Role of Cytochromes P450 in Intestinal Barrier Function: Possible Involvement in the Pathogenesis of Leaky Gut Syndrome
Abstract
The intestinal barrier constitutes the largest surface of the human body communicating with the external environment. Alterations affecting elements of intestinal wall may lead to increased intestinal permeability and resulting translocation of bacteria or its components to the bloodstream in the form of the "leaky gut syndrome" (LGS). One of the most common causes of LGS is the disruption of tight junctions (TJ) maintained by tight junction proteins (TJP). LGS and associated alterations in TJP are observed in numerous gastrointestinal (GI) diseases, including inflammatory bowel diseases (IBD) such as Crohn's disease (CD) and ulcerative colitis (UC).

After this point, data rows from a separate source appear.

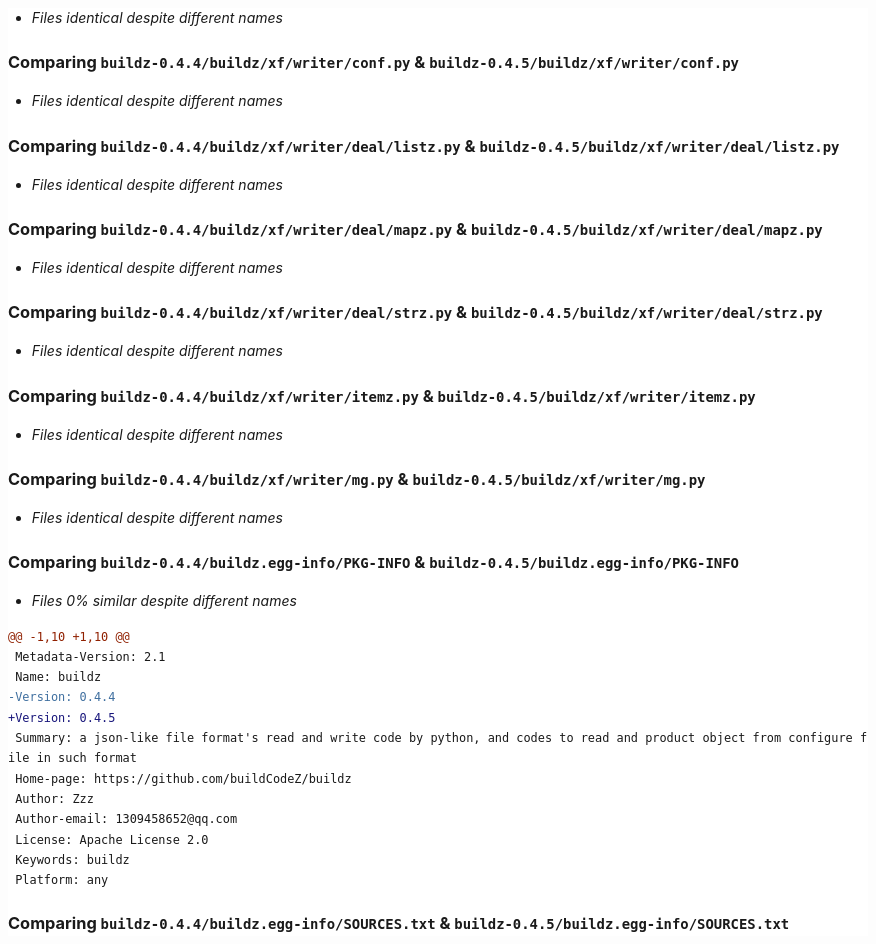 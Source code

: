  * *Files identical despite different names*

### Comparing `buildz-0.4.4/buildz/xf/writer/conf.py` & `buildz-0.4.5/buildz/xf/writer/conf.py`

 * *Files identical despite different names*

### Comparing `buildz-0.4.4/buildz/xf/writer/deal/listz.py` & `buildz-0.4.5/buildz/xf/writer/deal/listz.py`

 * *Files identical despite different names*

### Comparing `buildz-0.4.4/buildz/xf/writer/deal/mapz.py` & `buildz-0.4.5/buildz/xf/writer/deal/mapz.py`

 * *Files identical despite different names*

### Comparing `buildz-0.4.4/buildz/xf/writer/deal/strz.py` & `buildz-0.4.5/buildz/xf/writer/deal/strz.py`

 * *Files identical despite different names*

### Comparing `buildz-0.4.4/buildz/xf/writer/itemz.py` & `buildz-0.4.5/buildz/xf/writer/itemz.py`

 * *Files identical despite different names*

### Comparing `buildz-0.4.4/buildz/xf/writer/mg.py` & `buildz-0.4.5/buildz/xf/writer/mg.py`

 * *Files identical despite different names*

### Comparing `buildz-0.4.4/buildz.egg-info/PKG-INFO` & `buildz-0.4.5/buildz.egg-info/PKG-INFO`

 * *Files 0% similar despite different names*

```diff
@@ -1,10 +1,10 @@
 Metadata-Version: 2.1
 Name: buildz
-Version: 0.4.4
+Version: 0.4.5
 Summary: a json-like file format's read and write code by python, and codes to read and product object from configure file in such format
 Home-page: https://github.com/buildCodeZ/buildz
 Author: Zzz
 Author-email: 1309458652@qq.com
 License: Apache License 2.0
 Keywords: buildz
 Platform: any
```

### Comparing `buildz-0.4.4/buildz.egg-info/SOURCES.txt` & `buildz-0.4.5/buildz.egg-info/SOURCES.txt`
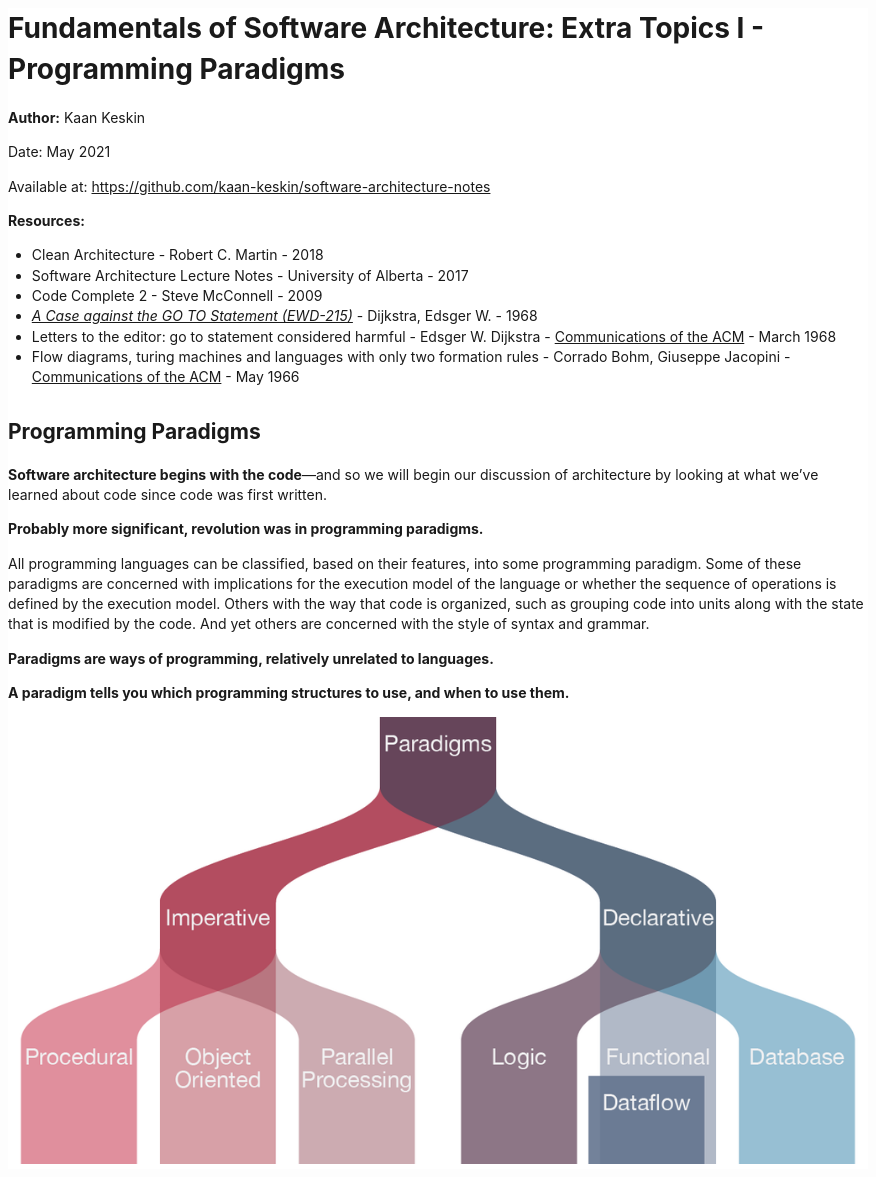 # Fundamentals of Software Architecture: Extra Topics I - Programming Paradigms

**Author:** Kaan Keskin

Date: May 2021

Available at: https://github.com/kaan-keskin/software-architecture-notes

**Resources:**

- Clean Architecture - Robert C. Martin - 2018
- Software Architecture Lecture Notes - University of Alberta - 2017
- Code Complete 2 - Steve McConnell - 2009
- [*A Case against the GO TO Statement (EWD-215)*](http://www.cs.utexas.edu/users/EWD/ewd02xx/EWD215.PDF) - Dijkstra, Edsger W. - 1968
- Letters to the editor: go to statement considered harmful - Edsger W. Dijkstra - [Communications of the ACM](https://dl.acm.org/magazine/cacm) - March 1968
- Flow diagrams, turing machines and languages with only two formation rules - Corrado Bohm, Giuseppe Jacopini - [Communications of the ACM](https://dl.acm.org/magazine/cacm) - May 1966

## Programming Paradigms

**Software architecture begins with the code**—and so we will begin our discussion of architecture by looking at what we’ve learned about code since code was first written.

**Probably more significant, revolution was in programming paradigms.**

All programming languages can be classified, based on their features, into some programming paradigm. Some of these paradigms are concerned with implications for the execution model of the language or whether the sequence of operations is defined by the execution model. Others with the way that code is organized, such as grouping code into units along with the state that is modified by the code. And yet others are concerned with the style of syntax and grammar.

**Paradigms are ways of programming, relatively unrelated to languages.**

**A paradigm tells you which programming structures to use, and when to use them.**

![Programming Paradigms](./images/paradigms.png)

Current literature indicates the key role of LGS in many pathological processes, further emphasizing the need for effective pharmacological approaches to treat this syndrome. One of the potential pharmacological targets in LGS treatment are members of the cytochrome P450 (CYP450) superfamily. By affecting intestinal permeability, they may lead to LGS development. It was found that the expression of CYP8B1 synthesizing cholic acid and CYP26 degrading all-trans retinoic acid indirectly influence TJs. CYP2E1 responsible for the metabolism of a wide variety of chemicals, including ethanol, plays a crucial role in the impairment of the intestinal wall. Contrarily, the overexpression of CYP27B1 has a protective effect on the intestinal integrity. CYP1A1, CYP2A6, CYP2J2 and CYP3A were also suggested to influence the GI tract, through their capability to metabolize serotonin, nicotine, endocannabinoids and gemcitabine, respectively. This review summarizes the findings on the role of CYP450 isoforms in intestinal hyperpermeability and their potential involvement in the pathophysiology of LGS.